## Brief
Without including any pictures, please copy every entry below exactly.

Records supplied below:

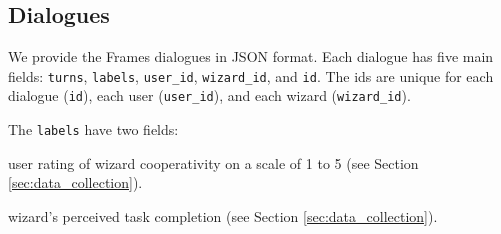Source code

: \documentclass{article}
\theoremstyle{definition}
\begin{document}
\subsection{Dialogues}
We provide the Frames dialogues in JSON format. Each dialogue has five main fields: \texttt{turns}, \texttt{labels}, \texttt{user\_id}, \texttt{wizard\_id}, and \texttt{id}. The ids are unique for each dialogue (\texttt{id}), each user (\texttt{user\_id}), and each wizard (\texttt{wizard\_id}). 

The \texttt{labels} have two fields: 
\begin{description}[noitemsep,font=$\bullet$ \ttfamily\mdseries,style=unboxed]
\item [userSurveyRating] user rating of wizard cooperativity on a scale of 1 to 5 (see Section \ref{sec:data_collection}).
\item [wizardSurveyTaskSuccessful] wizard's perceived task completion (see Section \ref{sec:data_collection}). 
\end{description}
\end{document}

End of Records supplied.

## Answer below
Source code

: \documentclass{article}
\theoremstyle{definition}
\begin{document}
\subsection{Dialogues}
We provide the Frames dialogues in JSON format. Each dialogue has five main fields: \texttt{turns}, \texttt{labels}, \texttt{user\_id}, \texttt{wizard\_id}, and \texttt{id}. The ids are unique for each dialogue (\texttt{id}), each user (\texttt{user\_id}), and each wizard (\texttt{wizard\_id}). 

The \texttt{labels} have two fields: 
\begin{description}[noitemsep,font=$\bullet$ \ttfamily\mdseries,style=unboxed]
\item [userSurveyRating] user rating of wizard cooperativity on a scale of 1 to 5 (see Section \ref{sec:data_collection}).
\item [wizardSurveyTaskSuccessful] wizard's perceived task completion (see Section \ref{sec:data_collection}). 
\end{description}
\end{document}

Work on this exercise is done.